Ignorance is bliss, but eventually things become unclassified, and people can learn just how close it all came to destruction. From nuclear missile false alarms to war games to countries in crisis, here are points in history that almost caused World War III to happen.
To wake or not to wake
Adults of a certain age might remember watching the movie "WarGames" as a kid. The film assumed that a computer program would be able to start a nuclear war. In 1983, this was a scary idea, but little did anyone watching it know they had come close to being vaporized a whole four years before because of a very similar circumstance.

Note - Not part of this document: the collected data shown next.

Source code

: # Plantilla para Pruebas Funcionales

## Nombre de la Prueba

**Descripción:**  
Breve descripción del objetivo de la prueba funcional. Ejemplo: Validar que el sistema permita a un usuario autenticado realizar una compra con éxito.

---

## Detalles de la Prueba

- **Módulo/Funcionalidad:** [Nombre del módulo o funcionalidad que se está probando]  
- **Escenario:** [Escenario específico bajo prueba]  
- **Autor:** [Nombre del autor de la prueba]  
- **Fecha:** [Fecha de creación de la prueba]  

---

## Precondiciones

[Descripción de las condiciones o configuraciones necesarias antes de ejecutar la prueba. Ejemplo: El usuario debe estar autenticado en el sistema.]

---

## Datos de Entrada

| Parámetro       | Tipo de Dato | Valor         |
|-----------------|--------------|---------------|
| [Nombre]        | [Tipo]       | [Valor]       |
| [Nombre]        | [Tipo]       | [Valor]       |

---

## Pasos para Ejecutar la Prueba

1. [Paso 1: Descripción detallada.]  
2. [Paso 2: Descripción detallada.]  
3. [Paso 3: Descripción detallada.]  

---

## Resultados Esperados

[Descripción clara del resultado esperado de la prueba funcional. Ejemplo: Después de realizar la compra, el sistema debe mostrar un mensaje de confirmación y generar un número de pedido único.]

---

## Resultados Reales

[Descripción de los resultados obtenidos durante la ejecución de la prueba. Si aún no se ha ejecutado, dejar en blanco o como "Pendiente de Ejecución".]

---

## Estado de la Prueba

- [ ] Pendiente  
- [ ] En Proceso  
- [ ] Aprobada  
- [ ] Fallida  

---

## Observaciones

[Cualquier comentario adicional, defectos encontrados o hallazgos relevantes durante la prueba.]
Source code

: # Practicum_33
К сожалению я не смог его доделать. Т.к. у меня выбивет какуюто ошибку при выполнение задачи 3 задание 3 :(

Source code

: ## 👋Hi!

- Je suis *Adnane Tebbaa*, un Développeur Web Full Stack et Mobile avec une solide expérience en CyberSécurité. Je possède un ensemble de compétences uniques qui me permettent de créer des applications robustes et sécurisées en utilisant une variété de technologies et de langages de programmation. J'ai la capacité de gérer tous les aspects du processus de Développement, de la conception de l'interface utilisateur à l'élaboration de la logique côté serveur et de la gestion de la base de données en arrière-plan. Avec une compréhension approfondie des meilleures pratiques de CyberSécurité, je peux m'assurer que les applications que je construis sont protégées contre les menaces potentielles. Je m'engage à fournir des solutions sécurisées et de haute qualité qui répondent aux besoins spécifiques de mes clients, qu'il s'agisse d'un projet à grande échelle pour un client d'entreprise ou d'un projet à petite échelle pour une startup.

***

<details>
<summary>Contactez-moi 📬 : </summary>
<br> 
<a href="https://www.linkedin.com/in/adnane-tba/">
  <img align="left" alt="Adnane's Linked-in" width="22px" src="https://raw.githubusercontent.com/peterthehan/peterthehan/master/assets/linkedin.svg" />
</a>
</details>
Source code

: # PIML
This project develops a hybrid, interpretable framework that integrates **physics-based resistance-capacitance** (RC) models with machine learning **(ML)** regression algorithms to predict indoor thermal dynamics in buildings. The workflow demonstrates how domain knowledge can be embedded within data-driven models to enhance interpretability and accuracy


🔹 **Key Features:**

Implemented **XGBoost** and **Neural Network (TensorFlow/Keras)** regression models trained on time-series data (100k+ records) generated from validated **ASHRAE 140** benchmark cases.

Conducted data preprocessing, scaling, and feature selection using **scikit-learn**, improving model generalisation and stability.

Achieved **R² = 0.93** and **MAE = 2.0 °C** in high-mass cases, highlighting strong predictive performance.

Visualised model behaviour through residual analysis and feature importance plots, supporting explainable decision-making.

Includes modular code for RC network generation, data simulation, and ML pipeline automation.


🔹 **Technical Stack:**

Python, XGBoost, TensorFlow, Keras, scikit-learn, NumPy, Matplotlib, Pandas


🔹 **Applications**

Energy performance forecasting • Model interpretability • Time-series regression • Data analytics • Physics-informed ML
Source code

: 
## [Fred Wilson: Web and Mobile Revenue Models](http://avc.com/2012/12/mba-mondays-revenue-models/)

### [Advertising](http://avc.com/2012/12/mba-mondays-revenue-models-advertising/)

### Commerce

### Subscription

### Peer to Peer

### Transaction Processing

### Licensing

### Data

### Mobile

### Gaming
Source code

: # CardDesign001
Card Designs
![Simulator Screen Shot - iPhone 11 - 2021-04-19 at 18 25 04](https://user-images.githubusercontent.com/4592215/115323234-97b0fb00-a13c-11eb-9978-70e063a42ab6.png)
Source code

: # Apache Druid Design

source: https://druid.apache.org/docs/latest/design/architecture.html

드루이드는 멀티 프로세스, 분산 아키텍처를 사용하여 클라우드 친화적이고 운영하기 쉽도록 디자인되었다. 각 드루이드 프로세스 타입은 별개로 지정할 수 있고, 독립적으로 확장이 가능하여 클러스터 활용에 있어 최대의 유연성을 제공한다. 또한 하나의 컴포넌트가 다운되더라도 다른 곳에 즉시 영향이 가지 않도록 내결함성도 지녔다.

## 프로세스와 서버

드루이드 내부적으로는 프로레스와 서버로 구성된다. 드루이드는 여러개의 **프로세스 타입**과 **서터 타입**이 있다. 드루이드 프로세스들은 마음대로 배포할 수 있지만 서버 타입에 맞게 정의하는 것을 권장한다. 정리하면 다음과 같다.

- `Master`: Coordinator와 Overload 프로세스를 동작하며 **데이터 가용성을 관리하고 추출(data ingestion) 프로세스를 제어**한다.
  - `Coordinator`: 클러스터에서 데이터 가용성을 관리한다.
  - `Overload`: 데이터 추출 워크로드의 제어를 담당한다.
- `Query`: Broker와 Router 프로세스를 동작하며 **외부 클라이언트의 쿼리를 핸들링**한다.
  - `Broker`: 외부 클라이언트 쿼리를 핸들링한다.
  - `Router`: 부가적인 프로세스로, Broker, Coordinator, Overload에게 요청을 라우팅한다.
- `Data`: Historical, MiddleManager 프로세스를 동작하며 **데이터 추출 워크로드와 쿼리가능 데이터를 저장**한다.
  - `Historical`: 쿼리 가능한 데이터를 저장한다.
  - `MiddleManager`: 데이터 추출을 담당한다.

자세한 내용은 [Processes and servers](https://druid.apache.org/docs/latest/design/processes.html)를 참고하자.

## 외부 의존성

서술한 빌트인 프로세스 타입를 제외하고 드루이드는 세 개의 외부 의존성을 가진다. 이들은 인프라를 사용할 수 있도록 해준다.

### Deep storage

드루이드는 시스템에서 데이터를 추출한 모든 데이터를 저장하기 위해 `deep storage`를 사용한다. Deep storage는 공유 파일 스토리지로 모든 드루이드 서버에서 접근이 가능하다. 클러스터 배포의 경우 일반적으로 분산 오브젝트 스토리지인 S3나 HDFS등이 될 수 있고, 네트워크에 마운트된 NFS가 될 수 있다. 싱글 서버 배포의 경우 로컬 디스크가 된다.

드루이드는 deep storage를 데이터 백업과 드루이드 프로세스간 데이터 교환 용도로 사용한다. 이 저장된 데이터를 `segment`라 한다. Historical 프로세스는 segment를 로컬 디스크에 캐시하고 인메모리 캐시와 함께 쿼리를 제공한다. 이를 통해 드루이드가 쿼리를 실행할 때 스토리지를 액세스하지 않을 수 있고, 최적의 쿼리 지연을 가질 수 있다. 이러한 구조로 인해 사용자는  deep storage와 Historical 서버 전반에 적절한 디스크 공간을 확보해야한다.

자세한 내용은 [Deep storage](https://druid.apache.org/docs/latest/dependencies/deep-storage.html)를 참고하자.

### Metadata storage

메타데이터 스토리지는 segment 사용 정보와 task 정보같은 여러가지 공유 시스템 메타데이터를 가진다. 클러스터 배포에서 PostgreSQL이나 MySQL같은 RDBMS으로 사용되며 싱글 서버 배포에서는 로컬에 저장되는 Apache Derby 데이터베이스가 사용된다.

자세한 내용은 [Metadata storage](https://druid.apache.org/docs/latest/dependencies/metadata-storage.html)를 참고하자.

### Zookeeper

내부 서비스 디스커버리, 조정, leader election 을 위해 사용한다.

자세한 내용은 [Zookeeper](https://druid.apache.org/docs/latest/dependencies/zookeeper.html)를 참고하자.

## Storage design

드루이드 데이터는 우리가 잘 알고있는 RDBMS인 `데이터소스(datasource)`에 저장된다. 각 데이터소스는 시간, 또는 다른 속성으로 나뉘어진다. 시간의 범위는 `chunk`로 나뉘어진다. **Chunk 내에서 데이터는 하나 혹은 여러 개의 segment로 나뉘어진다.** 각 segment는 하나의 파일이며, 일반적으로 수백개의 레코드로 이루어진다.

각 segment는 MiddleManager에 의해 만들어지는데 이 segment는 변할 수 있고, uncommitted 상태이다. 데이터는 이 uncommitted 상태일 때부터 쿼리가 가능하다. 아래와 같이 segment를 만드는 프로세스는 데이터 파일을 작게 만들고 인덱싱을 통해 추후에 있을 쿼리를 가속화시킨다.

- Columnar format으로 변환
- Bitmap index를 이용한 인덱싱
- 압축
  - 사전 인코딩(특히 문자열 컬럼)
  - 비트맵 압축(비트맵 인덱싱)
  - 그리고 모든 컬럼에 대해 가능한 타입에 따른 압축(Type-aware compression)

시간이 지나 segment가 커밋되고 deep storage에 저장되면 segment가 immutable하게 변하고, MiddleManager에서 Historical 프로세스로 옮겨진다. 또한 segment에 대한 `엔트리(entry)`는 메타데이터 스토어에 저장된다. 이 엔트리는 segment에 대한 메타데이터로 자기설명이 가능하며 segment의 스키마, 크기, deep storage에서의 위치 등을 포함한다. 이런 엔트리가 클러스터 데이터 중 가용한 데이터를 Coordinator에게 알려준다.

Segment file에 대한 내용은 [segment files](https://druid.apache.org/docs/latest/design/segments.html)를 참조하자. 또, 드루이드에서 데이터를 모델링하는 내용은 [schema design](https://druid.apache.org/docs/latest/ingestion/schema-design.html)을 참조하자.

According to Gizmodo, on the morning of November 9, 1979, the national security adviser to President Jimmy Carter was woken up with the information that everyone he ever knew and loved was very soon about to be dead. Zbigniew Brzezinski maybe took a minute to reflect on that, but then he had to decide what to do. While even one nuke headed for the U.S. would be bad, he was told there were 250 on their way. He got another call shortly after that, saying there were now 2,200 missiles. This might have been his first inkling that something was off, since even for the USSR that seems like (literal) overkill.
He didn't even bother waking up his wife because if you're about to be incinerated, you might as well have it happen while you're still happily dreaming. He had to decide whether to respond with force and wake up the president. Fortunately, a third call told him everything was probably cool. Carter never even had his zzz's disturbed, but a computer glitch had almost ended the world.
Cuba isn't all cigars and rum
Few things have brought us closer to another world war than the Cuban Missile Crisis. It was two huge nuclear states standing toe to toe, daring each other to blink. And it wasn't until 50 years after the 1962 drama that documents were finally declassified showing just how close things came.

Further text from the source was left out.